State v. Chappell

24 N.C. App. 656 | N.C. Ct. App. | 1975

MORRIS, Judge.

Because defendant has failed to argue assignments of error Nos. 2, 5, 6, 7, 8 and 9, they are deemed abandoned. Rule 28, Rules of Practice in the Court of Appeals of North Carolina.

In his first assignment of error defendant challenges the admissibility of the testimony of the investigating officer concerning statements made to him by the defendant prior to the time defendant was advised of his rights. Defendant maintains that at the time these statements were made, defendant was in custody and being subjected to interrogation without háving been given the warning required by Miranda v. Arizona, 384 U.S. 436, 16 L.Ed. 2d 694, 86 S.Ct. 1602 (1966). We do not agree. The Supreme Court of this State has consistently held that the Miranda warnings are only required when the defendant is being subjected to “custodial interrogation”. E.g., State v. Muse, 280 N.C. 31, 185 S.E. 2d 214 (1971) ; State v. Fletcher and State v. St. Arnold, 279 N.C. 85, 181 S.E. 2d 405 (1971), and cases cited therein. We find nothing in the record to indicate that the defendant was in custody at the time he made the incriminating statements.
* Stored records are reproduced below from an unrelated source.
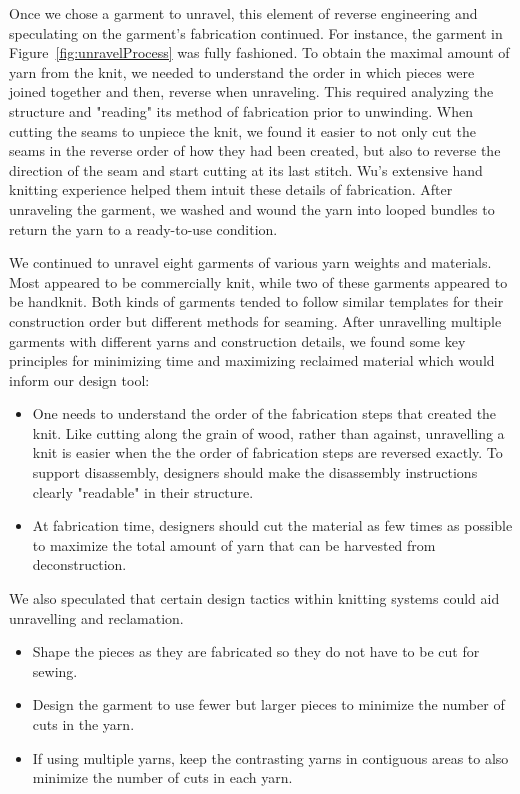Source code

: \documentclass{sigchi}
\begin{document}
Once we chose a garment to unravel, this element of reverse engineering and speculating on the garment's fabrication continued. For instance, the garment in Figure~\ref{fig:unravelProcess} was fully fashioned. To obtain the maximal amount of yarn from the knit, we needed to understand the order in which pieces were joined together and then, reverse when unraveling. This required analyzing the structure and "reading" its method of fabrication prior to unwinding. When cutting the seams to unpiece the knit, we found it easier to not only cut the seams in the reverse order of how they had been created, but also to reverse the direction of the seam and start cutting at its last stitch. Wu's extensive hand knitting experience helped them intuit these details of fabrication. After unraveling the garment, we washed and wound the yarn into looped bundles to return the yarn to a ready-to-use condition.

We continued to unravel eight garments of various yarn weights and materials. Most appeared to be commercially knit, while two of these garments appeared to be handknit. Both kinds of garments tended to follow similar templates for their construction order but different methods for seaming. %
After unravelling multiple garments with different yarns and construction details, we found some key principles for minimizing time and maximizing reclaimed material which would inform our design tool: 

\begin{itemize}
    \item One needs to understand the order of the fabrication steps that created the knit. Like cutting along the grain of wood, rather than against, unravelling a knit is easier when the the order of fabrication steps are reversed exactly. To support disassembly, designers should make the disassembly instructions clearly "readable" in their structure.
    \item At fabrication time, designers should cut the material as few times as possible to maximize the total amount of yarn that can be harvested from deconstruction.
\end{itemize}

We also speculated that certain design tactics within knitting systems could aid unravelling and reclamation.
\begin{itemize}
    \item Shape the pieces as they are fabricated so they do not have to be cut for sewing.
    \item Design the garment to use fewer but larger pieces to minimize the number of cuts in the yarn.
    \item If using multiple yarns, keep the contrasting yarns in contiguous areas to also minimize the number of cuts in each yarn.
\end{itemize}
\end{document}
Questions asked by the investigating officer were not accusatory in nature, nor is there any evidence the officer even suspected the defendant of having committed a crime at that time. On these facts we feel the case of State v. Gladden, 279 N.C. 566, 570, 184 S.E. 2d 249 (1971), is instructive. There, Chief Justice Bobbitt, quoting extensively from Miranda said:

“Miranda involved custodial interrogations. The majority opinion, delivered by Chief Justice Warren, states : ‘By custodial interrogation, we mean questioning initiated by law enforcement officers after a person has been taken into custody or otherwise deprived of his freedom of action in any significant way.’ [Citations omitted.] The opinion states further: ‘Our decision is not intended to hamper the traditional function of police officers in investigating crime. . . . Such investigation may include inquiry of persons not under restraint. General on-the-scene questioning as to facts surrounding a crime or other general questioning of citizens in the fact-finding process is not affected by our holding. It is an act of responsible citizenship for individuals to give whatever information they may have to aid in law enforcement. In such situations the compelling atmosphere inherent in the process of in-custody interroga*659tion is not necessarily present.’ [Citations omitted.] The opinion also states: ‘Volunteered statements of any kind are not barred by the Fifth Amendment and their admissibility is not affected by our holding today.’ [Citations omitted.] ”

Here, defendant obviously was not in custody at the time he made the incriminating statements, and the statements were clearly admissbile. Defendant’s first assignment of error is therefore overruled.

Defendant next contends the trial court erred in overruling his objection to questions asked by the Assistant District Attorney on cross-examination of the defendant concerning statements made by his wife following the shooting. A review of the record reveals that this same evidence was received by stipulation and without objection, as part of a statement made by the defendant to the police. Defendant was not prejudiced by the admission of this testimony in any way, and his assignment of error is therefore overruled.

We have carefully reviewed the defendant’s remaining assignments of error and find them to be without merit. Defendant received a fair trial free from prejudicial error.

No error.

Judges Parker and Hedrick concur.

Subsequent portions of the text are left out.